The victims in question were Ted and Marie Giouzelis, proud owners of The Lunchmaster, a school meal delivery solution.
According to Vishal Jangla, deputy district attorney of San Mateo County, California, the California Department of Education had been given an anonymous tip-off that the Lunchmaster’s web application was “dangerously unsecure.” Bizarrely, however, the tipsters had themselves obtained their personal student information, including pupil names, academic grades, meal preferences and other data.
“At first, though the Giouzelises did have an initial suspect in mind, we didn’t know for certain who was actually behind the attack,” Alex Lukavyi, SPG project manager, said. “So I immediately informed the dev team and we started to do our own digging.”
Concurrently, the Lunchmaster also contacted the FBI and county sheriff in April 2018, marking the beginning of a year-long criminal investigation.

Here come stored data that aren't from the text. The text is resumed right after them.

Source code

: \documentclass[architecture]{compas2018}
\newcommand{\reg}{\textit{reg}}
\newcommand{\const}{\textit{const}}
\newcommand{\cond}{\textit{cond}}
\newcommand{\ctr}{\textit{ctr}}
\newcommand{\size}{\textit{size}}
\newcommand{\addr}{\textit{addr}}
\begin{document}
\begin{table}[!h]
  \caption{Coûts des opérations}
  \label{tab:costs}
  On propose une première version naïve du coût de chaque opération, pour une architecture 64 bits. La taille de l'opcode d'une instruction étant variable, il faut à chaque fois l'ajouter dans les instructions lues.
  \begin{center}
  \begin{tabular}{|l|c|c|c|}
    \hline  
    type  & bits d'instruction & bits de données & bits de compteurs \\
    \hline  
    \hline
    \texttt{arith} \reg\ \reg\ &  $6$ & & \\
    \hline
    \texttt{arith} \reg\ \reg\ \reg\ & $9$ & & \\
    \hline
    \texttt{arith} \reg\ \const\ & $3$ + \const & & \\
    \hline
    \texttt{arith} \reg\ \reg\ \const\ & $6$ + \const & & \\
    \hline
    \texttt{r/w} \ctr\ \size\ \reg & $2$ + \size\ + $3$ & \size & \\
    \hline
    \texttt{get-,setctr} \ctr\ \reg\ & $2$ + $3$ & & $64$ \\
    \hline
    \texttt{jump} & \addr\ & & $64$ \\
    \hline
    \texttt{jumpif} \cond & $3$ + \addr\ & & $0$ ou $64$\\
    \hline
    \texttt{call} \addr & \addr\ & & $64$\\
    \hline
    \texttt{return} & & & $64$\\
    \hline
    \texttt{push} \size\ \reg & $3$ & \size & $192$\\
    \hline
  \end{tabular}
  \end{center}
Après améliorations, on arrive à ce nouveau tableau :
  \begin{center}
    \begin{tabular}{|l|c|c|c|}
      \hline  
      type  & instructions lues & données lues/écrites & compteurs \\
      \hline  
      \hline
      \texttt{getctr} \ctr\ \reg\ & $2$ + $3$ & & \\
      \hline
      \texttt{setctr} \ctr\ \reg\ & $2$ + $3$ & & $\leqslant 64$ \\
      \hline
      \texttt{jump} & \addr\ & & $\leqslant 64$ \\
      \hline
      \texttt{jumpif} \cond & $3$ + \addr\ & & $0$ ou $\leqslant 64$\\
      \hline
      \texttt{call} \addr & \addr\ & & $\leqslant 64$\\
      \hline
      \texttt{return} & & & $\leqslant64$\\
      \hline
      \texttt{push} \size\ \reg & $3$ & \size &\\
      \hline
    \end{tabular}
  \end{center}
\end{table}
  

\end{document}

Because Lukavyi in particular possessed a thorough understanding of the system, getting to the bottom of the attack was, in his view, a matter of personal responsibility. His intincts proved correct, as what he found was truly amazing.
“We were able to trace the breach back to an IP address in Danville, which is where the offices of Choicelunch, the Lunchmaster’s arch-nemesis, if you will, are located,” the developer said.
In the end, 40-year-old Keith Cosbey, the chief financial officer of Choicelunch, was arrested in April 2019 on charges of identity theft and unauthorised computer access. Though he has since been released on a $125,000 (£98,250) bond, if convicted of the charges above, he could be facing up to three years in prison.
But why then would a C-level executive risk not only his career but his very own freedom to take part in a petty food feud? Apparently — somewhat anticlimactically — it really did all come down to money, as according to the San Francisco Chronicle, the American school lunch business is worth a staggering $14 billion (£11 billion).
Still, to the Giouzelises, the arrest came as a shock in the same measure as a sigh of relief, as by the time the culprit was identified, speculation had been running wild.
“At one point, we even wondered if there was a spy in our client’s office”, Lukavyi said, “but thank goodness none of that was true!”
Instead, Software Planet Group were thanked by the county sheriff’s department, as we were able to save them an extraordinary amount of time.
As for Ted and Marie Giouzelis, well they have certainly had enough of Mr. Cosbey’s dirty shenanigans.
“We try to serve school lunches,” Ted Giouzelis said, “but it’s just so complicated sometimes.”
Lukavyi definitely agrees, but he is thankful for the learning experience.
“It was a very unfortunate situation, but do you know what? This isn’t the Sopranos! What doesn’t kill you makes you a better software company.”